EXERCISE INPUTS:
|---|
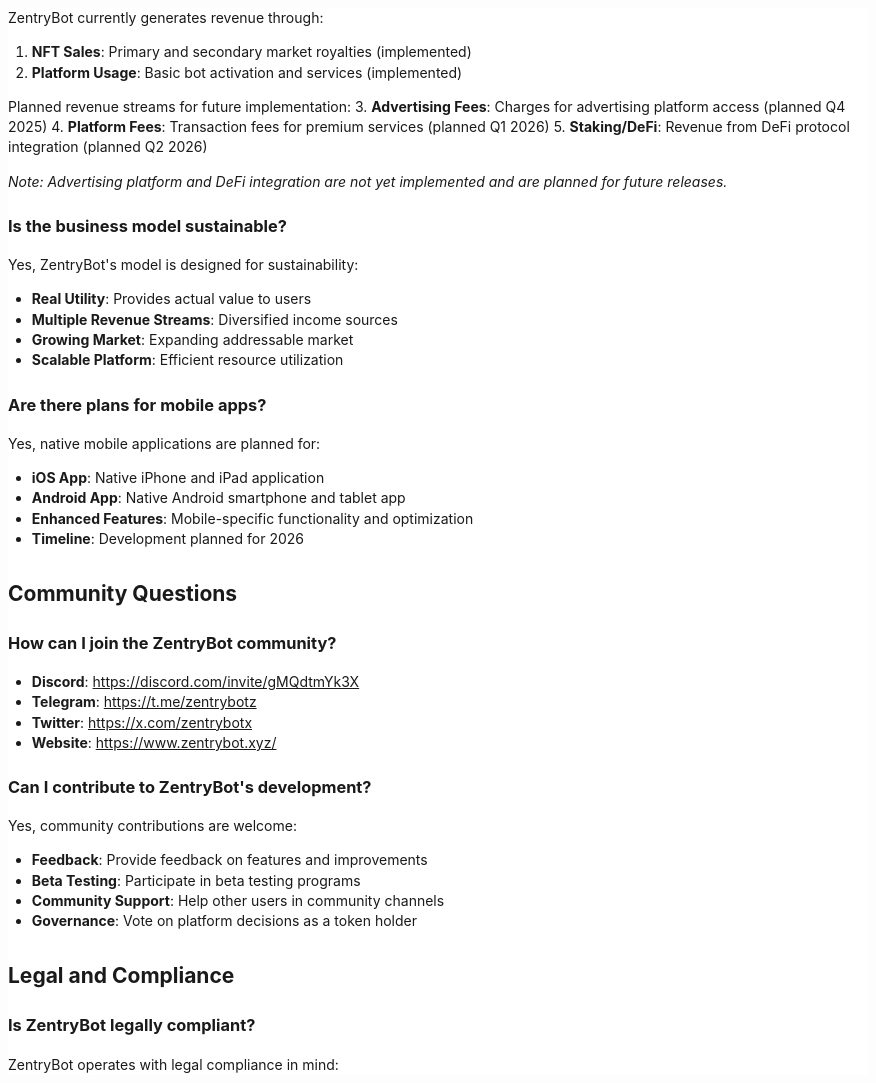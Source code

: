 ZentryBot currently generates revenue through:

1. **NFT Sales**: Primary and secondary market royalties (implemented)
2. **Platform Usage**: Basic bot activation and services (implemented)

Planned revenue streams for future implementation: 3. **Advertising Fees**: Charges for advertising platform access (planned Q4 2025) 4. **Platform Fees**: Transaction fees for premium services (planned Q1 2026) 5. **Staking/DeFi**: Revenue from DeFi protocol integration (planned Q2 2026)

_Note: Advertising platform and DeFi integration are not yet implemented and are planned for future releases._

### Is the business model sustainable?

Yes, ZentryBot's model is designed for sustainability:

* **Real Utility**: Provides actual value to users
* **Multiple Revenue Streams**: Diversified income sources
* **Growing Market**: Expanding addressable market
* **Scalable Platform**: Efficient resource utilization

### Are there plans for mobile apps?

Yes, native mobile applications are planned for:

* **iOS App**: Native iPhone and iPad application
* **Android App**: Native Android smartphone and tablet app
* **Enhanced Features**: Mobile-specific functionality and optimization
* **Timeline**: Development planned for 2026

## Community Questions

### How can I join the ZentryBot community?

* **Discord**: https://discord.com/invite/gMQdtmYk3X
* **Telegram**: https://t.me/zentrybotz
* **Twitter**: https://x.com/zentrybotx
* **Website**: https://www.zentrybot.xyz/

### Can I contribute to ZentryBot's development?

Yes, community contributions are welcome:

* **Feedback**: Provide feedback on features and improvements
* **Beta Testing**: Participate in beta testing programs
* **Community Support**: Help other users in community channels
* **Governance**: Vote on platform decisions as a token holder

## Legal and Compliance

### Is ZentryBot legally compliant?

ZentryBot operates with legal compliance in mind:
|---|
EXERCISE PROMPT: From the records above, copy every line that includes the word "integration".

ANSWER AREA:
Planned revenue streams for future implementation: 3. **Advertising Fees**: Charges for advertising platform access (planned Q4 2025) 4. **Platform Fees**: Transaction fees for premium services (planned Q1 2026) 5. **Staking/DeFi**: Revenue from DeFi protocol integration (planned Q2 2026)
_Note: Advertising platform and DeFi integration are not yet implemented and are planned for future releases._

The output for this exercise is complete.